Research output: Contribution to journalArticlepeer-review


Background: This study is a qualitative analysis of clients’ experiences of a new avatar based counselling intervention, based on the ‘ProReal’ software (www.proreal.world). The intervention was piloted in eight secondary schools in the UK in 2016.
Aims: Twenty‐nine participants (53% of the full sample) were interviewed about their use of the software, experience of the intervention, process of change and views about its helpfulness.
Materials and Methods: Interviews were semi‐structured and were analysed using thematic analysis.

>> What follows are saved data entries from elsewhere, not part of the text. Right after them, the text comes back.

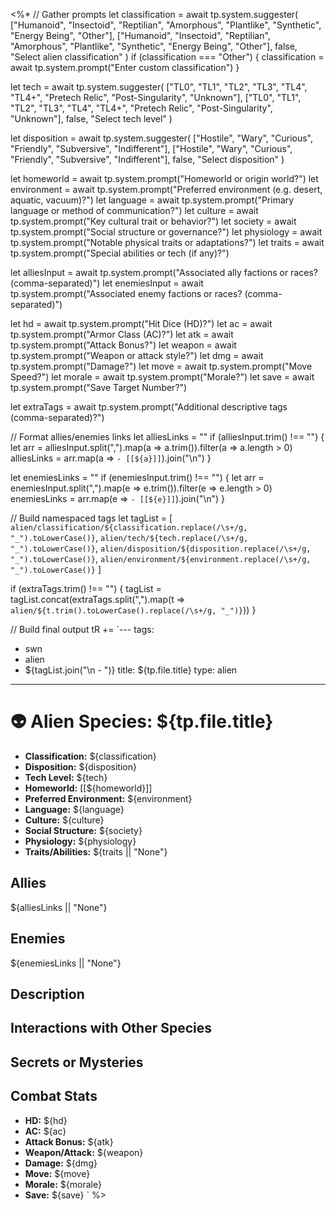 <%*
// Gather prompts
let classification = await tp.system.suggester(
  ["Humanoid", "Insectoid", "Reptilian", "Amorphous", "Plantlike", "Synthetic", "Energy Being", "Other"],
  ["Humanoid", "Insectoid", "Reptilian", "Amorphous", "Plantlike", "Synthetic", "Energy Being", "Other"],
  false,
  "Select alien classification"
)
if (classification === "Other") {
  classification = await tp.system.prompt("Enter custom classification")
}

let tech = await tp.system.suggester(
  ["TL0", "TL1", "TL2", "TL3", "TL4", "TL4+", "Pretech Relic", "Post-Singularity", "Unknown"],
  ["TL0", "TL1", "TL2", "TL3", "TL4", "TL4+", "Pretech Relic", "Post-Singularity", "Unknown"],
  false,
  "Select tech level"
)

let disposition = await tp.system.suggester(
  ["Hostile", "Wary", "Curious", "Friendly", "Subversive", "Indifferent"],
  ["Hostile", "Wary", "Curious", "Friendly", "Subversive", "Indifferent"],
  false,
  "Select disposition"
)

let homeworld = await tp.system.prompt("Homeworld or origin world?")
let environment = await tp.system.prompt("Preferred environment (e.g. desert, aquatic, vacuum)?")
let language = await tp.system.prompt("Primary language or method of communication?")
let culture = await tp.system.prompt("Key cultural trait or behavior?")
let society = await tp.system.prompt("Social structure or governance?")
let physiology = await tp.system.prompt("Notable physical traits or adaptations?")
let traits = await tp.system.prompt("Special abilities or tech (if any)?")

let alliesInput = await tp.system.prompt("Associated ally factions or races? (comma-separated)")
let enemiesInput = await tp.system.prompt("Associated enemy factions or races? (comma-separated)")

let hd = await tp.system.prompt("Hit Dice (HD)?")
let ac = await tp.system.prompt("Armor Class (AC)?")
let atk = await tp.system.prompt("Attack Bonus?")
let weapon = await tp.system.prompt("Weapon or attack style?")
let dmg = await tp.system.prompt("Damage?")
let move = await tp.system.prompt("Move Speed?")
let morale = await tp.system.prompt("Morale?")
let save = await tp.system.prompt("Save Target Number?")

let extraTags = await tp.system.prompt("Additional descriptive tags (comma-separated)?")

// Format allies/enemies links
let alliesLinks = ""
if (alliesInput.trim() !== "") {
  let arr = alliesInput.split(",").map(a => a.trim()).filter(a => a.length > 0)
  alliesLinks = arr.map(a => `- [[${a}]]`).join("\n")
}

let enemiesLinks = ""
if (enemiesInput.trim() !== "") {
  let arr = enemiesInput.split(",").map(e => e.trim()).filter(e => e.length > 0)
  enemiesLinks = arr.map(e => `- [[${e}]]`).join("\n")
}

// Build namespaced tags
let tagList = [
  `alien/classification/${classification.replace(/\s+/g, "_").toLowerCase()}`,
  `alien/tech/${tech.replace(/\s+/g, "_").toLowerCase()}`,
  `alien/disposition/${disposition.replace(/\s+/g, "_").toLowerCase()}`,
  `alien/environment/${environment.replace(/\s+/g, "_").toLowerCase()}`
]

if (extraTags.trim() !== "") {
  tagList = tagList.concat(extraTags.split(",").map(t => `alien/${t.trim().toLowerCase().replace(/\s+/g, "_")}`))
}

// Build final output
tR += `---
tags:
  - swn
  - alien
  - ${tagList.join("\n  - ")}
title: ${tp.file.title}
type: alien
---

# 👽 Alien Species: ${tp.file.title}

- **Classification:** ${classification}
- **Disposition:** ${disposition}
- **Tech Level:** ${tech}
- **Homeworld:** [[${homeworld}]]
- **Preferred Environment:** ${environment}
- **Language:** ${language}
- **Culture:** ${culture}
- **Social Structure:** ${society}
- **Physiology:** ${physiology}
- **Traits/Abilities:** ${traits || "None"}

## Allies
${alliesLinks || "None"}

## Enemies
${enemiesLinks || "None"}

## Description

## Interactions with Other Species

## Secrets or Mysteries

## Combat Stats

- **HD:** ${hd}
- **AC:** ${ac}
- **Attack Bonus:** ${atk}
- **Weapon/Attack:** ${weapon}
- **Damage:** ${dmg}
- **Move:** ${move}
- **Morale:** ${morale}
- **Save:** ${save}
`
%>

Results: The analysis shows that the intervention was potentially attractive to these clients, particularly those enthusiastic about digital software and clients who found visual communication helpful. The software provided additional opportunities for clients to communicate their inner worlds to the counsellor and supported the development of insight. Male clients, in particular, commented on its helpfulness.
Discussion: There is an indication that digital imagery supported the process of change in counselling and the development of meaning bridges: both internally and with the counsellor (Stiles, 2011; Stiles et al., 1990). However, the software could be experienced as an obstacle when clients wanted to talk about specific problems or ‘vent’ their feelings. All clients who reported that they did not find the software helpful were female. There were a number of suggestions about developing the software to increase opportunities for expression as well as appropriateness for clients from different minority ethnic backgrounds.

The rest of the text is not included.